* **Task prompt**: Scan the records below and copy every line that contains the string "require".

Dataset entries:
■ ■ ■ ■ ■
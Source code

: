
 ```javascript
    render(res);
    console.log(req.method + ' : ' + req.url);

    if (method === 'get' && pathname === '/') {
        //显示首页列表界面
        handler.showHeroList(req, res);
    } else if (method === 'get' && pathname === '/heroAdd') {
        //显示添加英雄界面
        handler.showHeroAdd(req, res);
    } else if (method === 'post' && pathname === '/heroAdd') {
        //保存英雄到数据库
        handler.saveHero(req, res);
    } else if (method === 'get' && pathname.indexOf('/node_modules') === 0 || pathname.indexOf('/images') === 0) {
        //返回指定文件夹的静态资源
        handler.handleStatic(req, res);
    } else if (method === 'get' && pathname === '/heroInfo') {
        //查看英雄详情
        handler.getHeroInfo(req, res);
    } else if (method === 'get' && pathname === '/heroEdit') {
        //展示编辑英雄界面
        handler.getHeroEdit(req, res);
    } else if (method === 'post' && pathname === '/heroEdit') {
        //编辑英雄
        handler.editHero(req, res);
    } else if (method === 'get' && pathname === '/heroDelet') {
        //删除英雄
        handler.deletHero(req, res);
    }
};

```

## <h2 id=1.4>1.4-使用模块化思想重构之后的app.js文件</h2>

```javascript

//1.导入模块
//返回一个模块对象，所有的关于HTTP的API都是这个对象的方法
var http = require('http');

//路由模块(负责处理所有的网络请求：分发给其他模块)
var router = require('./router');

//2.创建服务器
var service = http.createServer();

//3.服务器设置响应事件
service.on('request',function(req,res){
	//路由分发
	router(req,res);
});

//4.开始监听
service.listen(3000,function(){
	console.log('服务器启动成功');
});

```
■ ■ ■ ■ ■
* **Task answer**:
var http = require('http');
var router = require('./router');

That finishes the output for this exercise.